"Il faut réformer le Fonds des accidents médicaux, pour ne plus faire attendre les victimes"

Le ministre fédéral de la Santé publique, Frank Vandenbroucke (SP.A), réagit ainsi au magazine d’investigation Pano (VRT) diffusé mercredi soir et consacré aux cas de plusieurs victimes d’accidents médicaux qui attendent en moyenne depuis 4 ans une décision du Fonds des accidents médicaux (FAM) et ont très peu d’espoir d’être un jour indemnisés. Vandenbroucke (photo) affirme vouloir entamer ce mois-ci encore une réforme du Fonds. "Je ne peux accepter la situation" décrite dans le reportage de la VRT, indique le ministre de la Santé.

Le Fonds des accidents médicaux, mis sur pied en avril 2010 à l'initiative de la ministre des Affaires sociales de l'époque, Laurette Onkelinx (PS), vise à proposer une procédure administrative plus simple qu'une procédure judiciaire au patient souhaitant une indemnisation à la suite d'un accident médical, quelle que soit la cause du dommage subi. "Malgré les efforts gigantesques des collaborateurs du FAM, le traitement des dossiers accuse encore un certain retard. Depuis 2017, la tendance s'est inversée et l'arriéré diminue. Cette tendance s'est confirmée les années suivantes et, fin 2019, le FAM comptait plus de dossiers clôturés (53%) que de dossiers ouverts", soulignait récemment l’Institut national d’assurance maladie invalidité (Inami). 

En juin dernier, la Cour des comptes avait cependant estimé que le FAM n'avait pas encore atteint son objectif de rendre les procédures plus simples, rapides et économiques pour les patients subissant un dommage à la suite d'une prestation de soin de santé. Elle avait aussi pointé dans un rapport au parlement de "nombreux problèmes" dans le fonctionnement de ce Fonds, vers lequel ne se tourne qu'une victime sur dix. 

Le reportage réalisé par la rédaction de Pano (photo), à la VRT, révèle que les victimes doivent attendre en moyenne quatre ans avant de recevoir un avis du FAM et que dans 90% des cas cet avis est négatif. La communication avec les victimes présenterait aussi des lacunes.

Le ministre Frank Vandenbroucke estime que le Fonds n’atteint visiblement pas ses objectifs, comme l’avait constaté en juin la Cour des comptes. Il souhaite donc y remédier et a repris cette intention dans le programme d’action qu’il vient d’établir. 

"Nous ne pouvons accepter cette situation et allons intervenir à court terme. Les victimes ne peuvent être abandonnées. Il faut une communication claire, le temps de traitement des dossiers doit être réduit pour que les victimes puissent obtenir plus rapidement une réponse, et l’implication des professionnels de la santé doit également être améliorée", indique le ministre des Affaires sociales et de la Santé. 

Frank Vandenbroucke se réunira avec le comité de gestion du Fonds, "pour établir un plan d’action qui mènera à une amélioration durable".

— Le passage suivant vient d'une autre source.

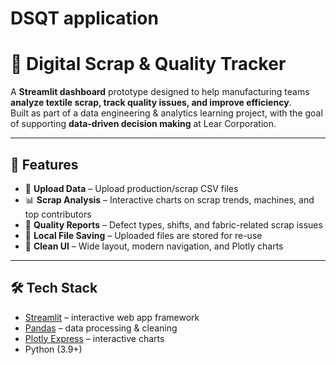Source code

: ﻿# DSQT application

# 🧵 Digital Scrap & Quality Tracker

A **Streamlit dashboard** prototype designed to help manufacturing teams **analyze textile scrap, track quality issues, and improve efficiency**.  
Built as part of a data engineering & analytics learning project, with the goal of supporting **data-driven decision making** at Lear Corporation.

---

## 🚀 Features
- 📂 **Upload Data** – Upload production/scrap CSV files  
- 📊 **Scrap Analysis** – Interactive charts on scrap trends, machines, and top contributors  
- 🧵 **Quality Reports** – Defect types, shifts, and fabric-related scrap issues  
- 💾 **Local File Saving** – Uploaded files are stored for re-use  
- 🎨 **Clean UI** – Wide layout, modern navigation, and Plotly charts  

---

## 🛠️ Tech Stack
- [Streamlit](https://streamlit.io/) – interactive web app framework  
- [Pandas](https://pandas.pydata.org/) – data processing & cleaning  
- [Plotly Express](https://plotly.com/python/plotly-express/) – interactive charts  
- Python (3.9+)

"Pas d’amélioration tangible"

Dans le reportage de Pano, la directrice du FAM, Mia Honinckx, réagissait déjà aux interviews de victimes d’accidents médicaux réalisées par les journalistes de la VRT et affirmait avoir tiré des leçons du passé, pouvoir mieux maitriser maintenant les aspects juridiques et prendre ainsi des décisions plus rapides sur les dossiers. 

La députée Kathleen Depoorter (N-VA), qui suit le travail du FAM, rétorque que ce n’est pas vrai. "En 2017, des changements ont été annoncés, mais en 2018 ils n’étaient pas visibles", déclarait Depoorter ce jeudi dans l’émission "De ochtend" (VRT). "Il existe encore bien davantage de témoins anonymes, et ils affirment que le système ne fonctionne pas bien, qu’ils ne bénéficient pas d’aide. Ils affirment recevoir une seule lettre en quatre ans, qui est en plus incompréhensible". 

Le ministre Vandenbroucke ne veut pas réagir à ces déclarations. "Je ne veux accuser personne. Le Fonds n’a pas une mission facile à accomplir. Ce n’est pas pour rien qu’il n’a pas rempli les attentes pendant autant d’années. Mais cette situation n’est pas acceptable. Il y a des situations dramatiques. C’est très triste", concluait le ministre de la Santé.